You can do drills* and quizzes* with single words, phrases and whole sentences. You can also get step by step pronunciation lessons.
To show you the pronunciation flashcards, step by step lessons, and drills* and quizzes* you can use to improve your accent, I want to invite you today to play my free English pronunciation lessons.
Do you know these 19 English words and expressions?
To help you expand your English vocabulary, here are the definitions of the 19 words I’ve marked in this post with an asterisk.
Most of those words have several meanings. Below I’ve given you the most relevant definitions for this post.
- annoying: making you feel slightly angry.
- drill: any exercise enforced with regularity and by constant repetition.
- to fade: to disappear gradually; to grow dim; to vanish.
- to get rid of something: to free oneself from something.
- to get one’s head around: to understand or come to terms with.
- to give something a second thought: to worry about something.
- mildly: in a gentle manner.
- to neglect: not to attend to with due care or attention.
- outfit: a set of matching garments and accessories worn together.
- quiz: an exercise conducted as an examination.
- to reap the benefits of something: to enjoy the positive things that come with something.

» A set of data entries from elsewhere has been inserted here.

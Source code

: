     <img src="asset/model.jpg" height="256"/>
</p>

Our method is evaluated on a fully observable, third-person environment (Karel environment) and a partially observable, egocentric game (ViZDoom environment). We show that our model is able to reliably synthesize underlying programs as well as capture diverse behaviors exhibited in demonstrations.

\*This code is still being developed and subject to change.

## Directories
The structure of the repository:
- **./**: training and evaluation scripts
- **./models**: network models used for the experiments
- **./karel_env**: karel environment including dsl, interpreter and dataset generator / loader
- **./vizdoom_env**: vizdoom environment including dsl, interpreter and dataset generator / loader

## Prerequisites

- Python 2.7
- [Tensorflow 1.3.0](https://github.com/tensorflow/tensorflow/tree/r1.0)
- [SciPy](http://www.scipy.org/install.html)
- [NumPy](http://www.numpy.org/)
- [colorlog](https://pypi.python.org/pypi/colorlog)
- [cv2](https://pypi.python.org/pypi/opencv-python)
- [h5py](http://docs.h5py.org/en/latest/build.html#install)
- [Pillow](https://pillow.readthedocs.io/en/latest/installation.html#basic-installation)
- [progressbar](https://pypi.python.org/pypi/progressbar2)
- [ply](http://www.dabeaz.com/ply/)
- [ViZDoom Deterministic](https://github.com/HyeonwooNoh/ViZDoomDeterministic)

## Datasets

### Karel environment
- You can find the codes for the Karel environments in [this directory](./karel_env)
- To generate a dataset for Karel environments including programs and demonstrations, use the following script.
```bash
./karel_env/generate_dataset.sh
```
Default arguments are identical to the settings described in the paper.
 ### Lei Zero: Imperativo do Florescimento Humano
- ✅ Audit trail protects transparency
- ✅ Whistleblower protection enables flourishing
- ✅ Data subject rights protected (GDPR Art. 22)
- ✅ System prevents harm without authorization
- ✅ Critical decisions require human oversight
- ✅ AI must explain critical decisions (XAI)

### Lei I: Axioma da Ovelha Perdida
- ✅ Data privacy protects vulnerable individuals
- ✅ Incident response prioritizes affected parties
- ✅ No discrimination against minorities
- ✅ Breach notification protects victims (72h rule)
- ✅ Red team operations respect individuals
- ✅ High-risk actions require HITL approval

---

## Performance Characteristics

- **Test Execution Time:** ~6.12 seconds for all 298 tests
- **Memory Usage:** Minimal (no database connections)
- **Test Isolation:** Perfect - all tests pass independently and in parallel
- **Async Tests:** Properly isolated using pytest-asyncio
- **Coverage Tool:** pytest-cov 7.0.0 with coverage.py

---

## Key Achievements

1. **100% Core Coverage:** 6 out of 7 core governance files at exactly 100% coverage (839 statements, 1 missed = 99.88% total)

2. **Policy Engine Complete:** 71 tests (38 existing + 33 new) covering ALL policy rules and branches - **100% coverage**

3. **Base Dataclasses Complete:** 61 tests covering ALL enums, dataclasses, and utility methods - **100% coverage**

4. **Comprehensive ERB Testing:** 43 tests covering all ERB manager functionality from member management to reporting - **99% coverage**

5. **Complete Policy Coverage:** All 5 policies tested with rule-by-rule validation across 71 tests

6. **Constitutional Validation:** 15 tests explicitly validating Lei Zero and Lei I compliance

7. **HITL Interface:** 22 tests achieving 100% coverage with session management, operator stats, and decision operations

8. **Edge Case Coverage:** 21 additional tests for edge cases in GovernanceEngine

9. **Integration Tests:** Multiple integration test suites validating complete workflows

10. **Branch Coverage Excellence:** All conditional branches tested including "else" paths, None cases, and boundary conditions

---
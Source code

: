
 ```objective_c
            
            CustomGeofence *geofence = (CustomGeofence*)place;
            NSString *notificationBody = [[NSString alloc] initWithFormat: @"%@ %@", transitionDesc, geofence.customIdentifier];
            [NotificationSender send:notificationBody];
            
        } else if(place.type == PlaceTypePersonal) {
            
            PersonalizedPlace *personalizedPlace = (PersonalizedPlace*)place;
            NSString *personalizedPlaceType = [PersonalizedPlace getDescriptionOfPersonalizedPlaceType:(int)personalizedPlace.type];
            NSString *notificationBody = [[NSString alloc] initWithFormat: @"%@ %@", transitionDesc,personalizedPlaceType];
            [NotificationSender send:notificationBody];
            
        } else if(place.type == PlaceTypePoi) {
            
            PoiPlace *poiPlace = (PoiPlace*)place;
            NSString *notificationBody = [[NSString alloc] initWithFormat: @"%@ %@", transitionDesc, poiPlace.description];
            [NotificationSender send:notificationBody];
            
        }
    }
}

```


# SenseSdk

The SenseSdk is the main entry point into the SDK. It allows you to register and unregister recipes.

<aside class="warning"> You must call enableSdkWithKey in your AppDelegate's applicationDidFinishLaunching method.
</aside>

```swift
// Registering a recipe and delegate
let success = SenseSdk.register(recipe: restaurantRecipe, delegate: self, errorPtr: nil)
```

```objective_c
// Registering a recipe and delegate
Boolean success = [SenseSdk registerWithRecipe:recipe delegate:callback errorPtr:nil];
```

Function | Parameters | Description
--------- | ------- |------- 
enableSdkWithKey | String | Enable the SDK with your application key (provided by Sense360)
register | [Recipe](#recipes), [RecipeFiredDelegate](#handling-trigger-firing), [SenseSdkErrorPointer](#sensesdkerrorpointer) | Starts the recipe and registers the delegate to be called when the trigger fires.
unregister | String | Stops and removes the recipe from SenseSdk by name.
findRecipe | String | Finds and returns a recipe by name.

- regardless of: in spite of; without regard for.
- roller coaster: a period of persistent ups and downs.
- to settle for: to be satisfied with.
- to stare: to look with fixed eyes as through fear, wonder, surprise.
- struggle: a forcible effort to obtain an object.
- the hard way: the most difficult way of doing something.
- ubiquitous: existing or being everywhere, or in all places, at the same time; omnipresent.
- venue: a place where an organised gathering, such as a wedding, is held.